| DIRECTIONS |
An exact copy of every entry is needed, without any of the pictures.

| RECORDS PROVIDED |
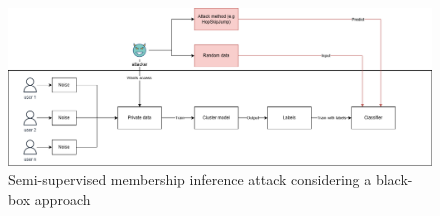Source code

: 


\begin{figure}
  \label{fig:unsupervised-mia-attack}
  \includegraphics[width=1.0\textwidth]{TheorethicalFramework/Differential privacy/master-thesis-MIA.png}
  \caption{Semi-supervised membership inference attack considering a black-box approach \citep{chen_hopskipjumpattack_2020,li_membership_2021}}
\end{figure}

| THE COMPLETED TASK |
Source code

: 


\begin{figure}
  \label{fig:unsupervised-mia-attack}
  \includegraphics[width=1.0\textwidth]{TheorethicalFramework/Differential privacy/master-thesis-MIA.png}
  \caption{Semi-supervised membership inference attack considering a black-box approach \citep{chen_hopskipjumpattack_2020,li_membership_2021}}
\end{figure}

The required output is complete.